1. Introduction and Scope

These Active Directory workshops ran over three days and aimed to cover the basics of Active Directory, focussing primarily on areas that are likely to be of most interest and use to ITSS staff setting up AD domains in their departments and colleges. Where possible, common tasks, problems and experiences to date were detailed (especially in the area of DNS and naming.) The workshops included practical sessions to cover most of the common tasks.

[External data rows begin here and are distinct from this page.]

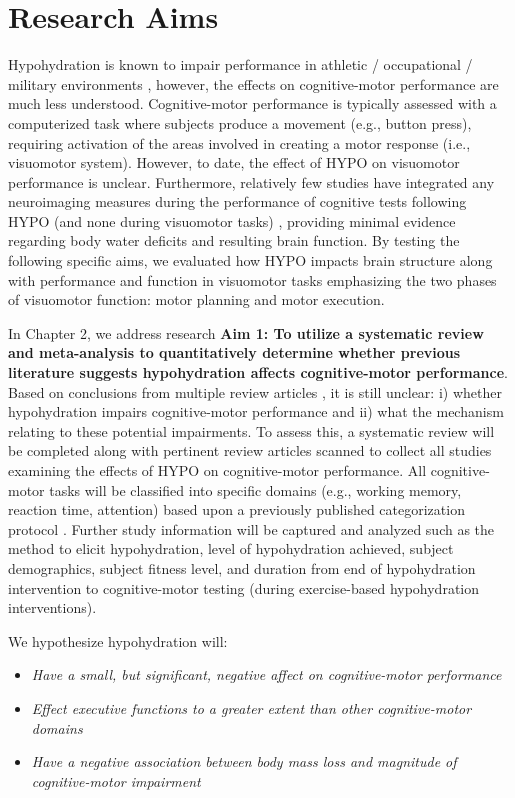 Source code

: \section{Research Aims}
Hypohydration is known to impair performance in athletic / occupational / military environments \cite{iom_dietary_2004}, however, the effects on cognitive-motor performance are much less understood. Cognitive-motor performance is typically assessed with a computerized task where subjects produce a movement (e.g., button press), requiring activation of the areas involved in creating a motor response (i.e., visuomotor system). However, to date, the effect of HYPO on visuomotor performance is unclear. Furthermore, relatively few studies have integrated any neuroimaging measures during the performance of cognitive tests following HYPO (and none during visuomotor tasks) \cite{kempton_dehydration_2011,watson_mild_2015,szinnai_effect_2005}, providing minimal evidence regarding body water deficits and resulting brain function. By testing the following specific aims, we evaluated how HYPO impacts brain structure along with performance and function in visuomotor tasks emphasizing the two phases of visuomotor function: motor planning and motor execution. 

In Chapter 2, we address research \textbf{Aim 1: To utilize a systematic review and meta-analysis to quantitatively determine whether previous literature suggests hypohydration affects cognitive-motor performance}. Based on conclusions from multiple review articles \cite{masento_effects_2014,lieberman_hydration_2007,grandjean_dehydration_2007}, it is still unclear: i) whether hypohydration impairs cognitive-motor performance and ii) what the mechanism relating to these potential impairments. To assess this, a systematic review will be completed along with pertinent review articles scanned to collect all studies examining the effects of HYPO on cognitive-motor performance. All cognitive-motor tasks will be classified into specific domains (e.g., working memory, reaction time, attention) based upon a previously published categorization protocol \cite{chang_effects_2012}. Further study information will be captured and analyzed such as the method to elicit hypohydration, level of hypohydration achieved, subject demographics, subject fitness level, and duration from end of hypohydration intervention to cognitive-motor testing (during exercise-based hypohydration interventions). 

We hypothesize hypohydration will:
\begin{itemize}
	\item \textit{Have a small, but significant, negative affect on cognitive-motor performance}
	\item \textit{Effect executive functions to a greater extent than other cognitive-motor domains}
	\item \textit{Have a negative association between body mass loss and magnitude of cognitive-motor impairment}
\end{itemize}
	
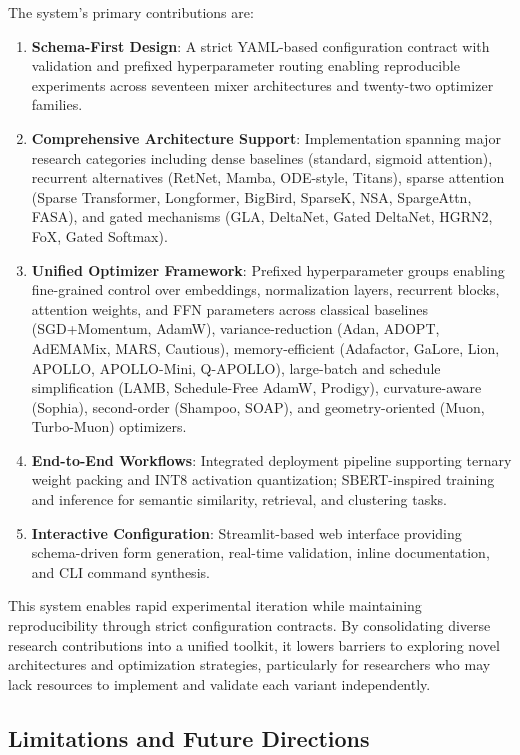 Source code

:\documentclass[11pt,a4paper]{article}
\begin{document}
The system's primary contributions are:
\begin{enumerate}[leftmargin=*]
    \item \textbf{Schema-First Design}: A strict YAML-based configuration contract with validation and prefixed hyperparameter routing enabling reproducible experiments across seventeen mixer architectures and twenty-two optimizer families.
    \item \textbf{Comprehensive Architecture Support}: Implementation spanning major research categories including dense baselines (standard, sigmoid attention), recurrent alternatives (RetNet, Mamba, ODE-style, Titans), sparse attention (Sparse Transformer, Longformer, BigBird, SparseK, NSA, SpargeAttn, FASA), and gated mechanisms (GLA, DeltaNet, Gated DeltaNet, HGRN2, FoX, Gated Softmax).
    \item \textbf{Unified Optimizer Framework}: Prefixed hyperparameter groups enabling fine-grained control over embeddings, normalization layers, recurrent blocks, attention weights, and FFN parameters across classical baselines (SGD+Momentum, AdamW), variance-reduction (Adan, ADOPT, AdEMAMix, MARS, Cautious), memory-efficient (Adafactor, GaLore, Lion, APOLLO, APOLLO-Mini, Q-APOLLO), large-batch and schedule simplification (LAMB, Schedule-Free AdamW, Prodigy), curvature-aware (Sophia), second-order (Shampoo, SOAP), and geometry-oriented (Muon, Turbo-Muon) optimizers.
    \item \textbf{End-to-End Workflows}: Integrated deployment pipeline supporting ternary weight packing and INT8 activation quantization; SBERT-inspired training and inference for semantic similarity, retrieval, and clustering tasks.
    \item \textbf{Interactive Configuration}: Streamlit-based web interface providing schema-driven form generation, real-time validation, inline documentation, and CLI command synthesis.
\end{enumerate}

This system enables rapid experimental iteration while maintaining reproducibility through strict configuration contracts. By consolidating diverse research contributions into a unified toolkit, it lowers barriers to exploring novel architectures and optimization strategies, particularly for researchers who may lack resources to implement and validate each variant independently.

\subsection{Limitations and Future Directions}
\end{document}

The workshops were open to all IT support staff and were aimed primarily at staff who are either already running an Active Directory service, or installing Active Directory or planning on installing Active Directory.

2. Presentations

The talks are available on the web in PowerPoint format (v95 and above.) Please note that some of the later presentations were written during the course and are incomplete. They are included here by popular demand, and the gaps will be filled in as soon as possible. There is also at least one particularly horrible sentence in the DNS slides that will one day be rewritten to make sense.

2.1. Session 1

Installation and Naming
Considerations when installing the first domain controller. Naming issues. How to check that it’s worked correctly. Practical to install Active Directory.
Management Tools and Diagnostic Utilities
A look at some of the most useful management tools and utilities. Brief guide to Microsoft Management Console.

2.2. Session 2

Vital for Active Directory — many AD problems result from incorrect DNS configuration. Overview of DNS and how it works. How AD domains relate to DNS domains. How it is set up for ox.ac.uk wrt AD. How to install and configure for ox.ac.uk setup. Common problems people have had so far. Practical to configure DNS and install AD on second server.

2.3. Session 3

Overview of replication. How to check that it is working. How to view replication topology. Initiating replication manually. Brief practical session to view replication connections and initiate replication.
Operations Masters
Overview of operations masters roles. Guidelines for locating them. How to move them. How to seize them if something goes wrong. Utilities to view them. Practical to view, transfer and seize roles.
Time Synchronization
Brief overview and how to set up external time synchronization.

2.4. Session 4

Group Policy
Overview. What it is, where it’s stored, what it does, how to create, delete and manage it. When/how it’s applied. Inheritance of Group Policy. Design considerations/recommendations. Practical to configure some settings.

2.5. Session 5

Group Policy — Software Deployment
Overview of Windows Installer. Information on installing software using Group Policy. Options available. Practical to install some software using Group Policy.
Anything that I can think of that hasn’t been covered elsewhere. Useful things to look at that I don’t know about but which are worth finding out about.

2.6. Session 6

Active Directory Database Maintenance; Backup and Restore
How to backup, restore, move the database and log files. Authoritative and non-authoritative restore of AD. How to recover from catastrophic domain controller failure. Practical to try it all out.
Migration Issues/Question & Answer
Options for migration. Questions/answers/current experiences welcome. Opportunity for discussion?

3. Practical Sessions

The practicals are also available online. I think that they should more or less stand up on their own if you want to take them and work through them in your college/department. Ideally you will need three test PCs — two for Windows 2000 server and one running Windows 2000 Professional. The latter could be someone’s desktop PC running 2000 since in general it is used in a non-destructive manner to test the effects of Group Policy. You will have to work through the first day’s practicals before everything else will work since these cover the basic setup. The one thing that will have to be changed is the DNS setup which was very carefully set up in the Lecture Room and depended on correct DNS configuration on the front desk PC. Following the DNS practical blindly will not work. There are two main methods of getting around this.

  • Allow the Active Directory installation to install and configure DNS for you using a fictitious domain name (especially if you are testing out on an isolated network, i.e. not connected to your main LAN, or if you already have an Active Directory installation that uses your designated DNS domain name and want to set up a test environment.)
  • Set up the DNS using your designated domain DNS name and use this also as your Active Directory domain name. Follow the instructions from the OUCS Active Directory web pages about setting up the DNS. When you come to installing your production system you will obviously have to scrap the test one first if you do this.

NB there were some errors in the practical sessions and I have not yet checked through and corrected all of them. If you are trying these out yourselves, remember to substitute the correct name of your domain where appropriate.